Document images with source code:
*** Block opens ***
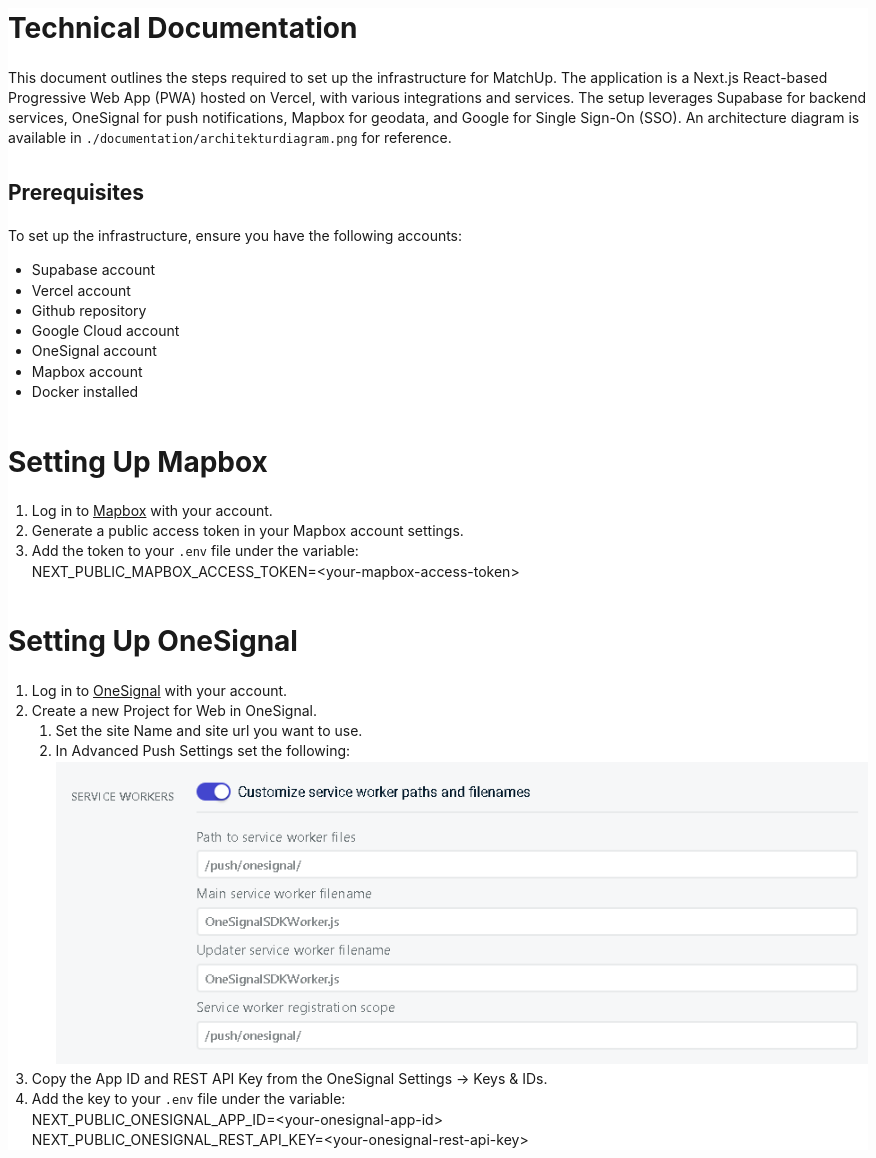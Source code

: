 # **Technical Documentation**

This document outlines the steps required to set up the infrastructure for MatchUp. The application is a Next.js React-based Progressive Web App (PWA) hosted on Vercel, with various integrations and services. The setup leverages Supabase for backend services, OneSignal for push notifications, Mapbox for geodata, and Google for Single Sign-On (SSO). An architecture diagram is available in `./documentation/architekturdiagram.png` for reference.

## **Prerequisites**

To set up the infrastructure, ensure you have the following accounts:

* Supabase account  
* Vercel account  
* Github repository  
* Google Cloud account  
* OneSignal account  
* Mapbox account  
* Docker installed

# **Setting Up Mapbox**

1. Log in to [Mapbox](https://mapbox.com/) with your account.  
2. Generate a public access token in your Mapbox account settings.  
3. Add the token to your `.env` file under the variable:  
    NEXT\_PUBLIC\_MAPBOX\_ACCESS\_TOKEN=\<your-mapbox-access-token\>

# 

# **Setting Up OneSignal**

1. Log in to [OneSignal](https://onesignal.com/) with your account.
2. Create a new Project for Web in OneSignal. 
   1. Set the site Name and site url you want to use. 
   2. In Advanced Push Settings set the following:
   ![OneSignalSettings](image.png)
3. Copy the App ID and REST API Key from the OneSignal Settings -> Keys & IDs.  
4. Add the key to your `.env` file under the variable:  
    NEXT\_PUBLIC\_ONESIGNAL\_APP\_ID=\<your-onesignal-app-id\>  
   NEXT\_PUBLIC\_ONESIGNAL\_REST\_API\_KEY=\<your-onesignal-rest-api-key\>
*** Block closes ***
*** Block opens ***
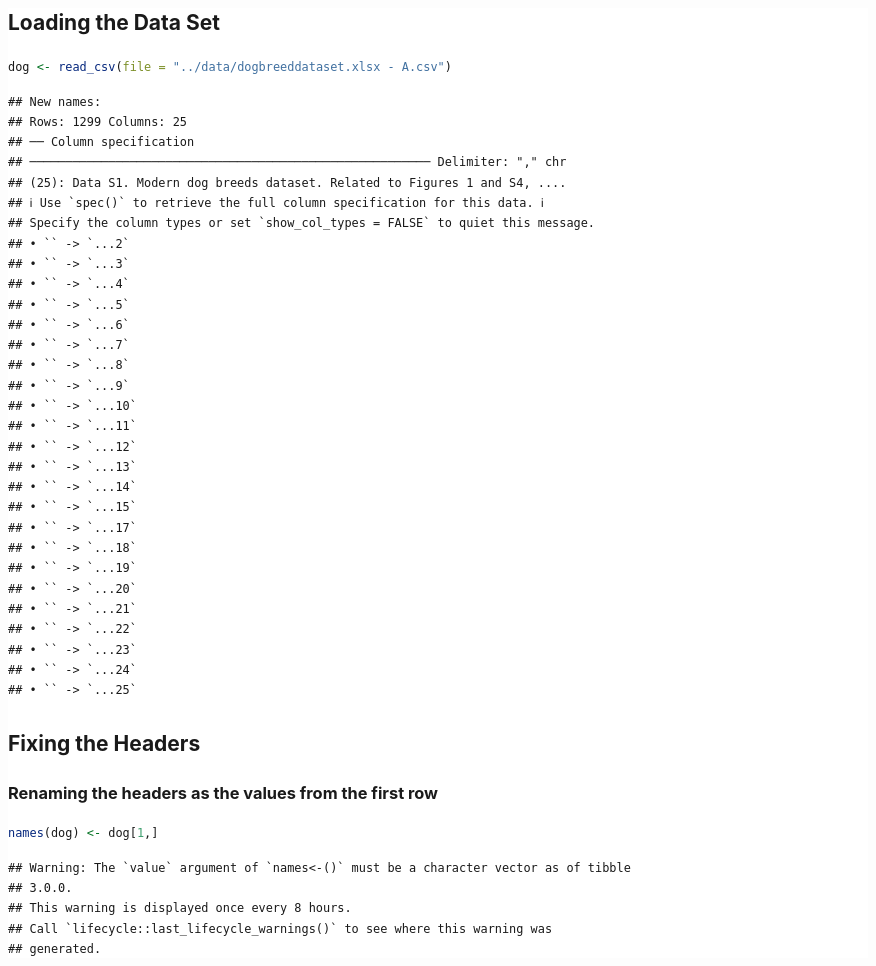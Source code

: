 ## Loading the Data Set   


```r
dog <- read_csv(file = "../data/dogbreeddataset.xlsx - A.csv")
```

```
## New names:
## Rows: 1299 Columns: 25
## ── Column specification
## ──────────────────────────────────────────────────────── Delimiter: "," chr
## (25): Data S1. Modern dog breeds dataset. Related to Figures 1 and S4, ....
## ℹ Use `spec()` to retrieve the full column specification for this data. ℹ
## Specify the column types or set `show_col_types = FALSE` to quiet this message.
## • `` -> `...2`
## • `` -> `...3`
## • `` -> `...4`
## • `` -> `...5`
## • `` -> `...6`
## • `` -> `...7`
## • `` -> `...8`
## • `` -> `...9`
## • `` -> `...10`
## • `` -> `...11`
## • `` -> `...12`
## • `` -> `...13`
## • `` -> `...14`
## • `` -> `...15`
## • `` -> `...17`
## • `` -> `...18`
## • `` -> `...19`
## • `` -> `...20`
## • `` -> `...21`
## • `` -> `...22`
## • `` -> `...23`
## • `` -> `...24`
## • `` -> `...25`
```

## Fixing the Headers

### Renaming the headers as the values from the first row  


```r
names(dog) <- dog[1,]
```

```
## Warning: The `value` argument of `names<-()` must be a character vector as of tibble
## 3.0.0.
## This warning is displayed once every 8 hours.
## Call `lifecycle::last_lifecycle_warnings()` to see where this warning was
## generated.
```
*** Block closes ***
| TO DO |
Search the records for the word "access" and copy out every line that holds it.

| EXERCISE RESPONSE |
2. Generate a public access token in your Mapbox account settings.  
    NEXT\_PUBLIC\_MAPBOX\_ACCESS\_TOKEN=\<your-mapbox-access-token\>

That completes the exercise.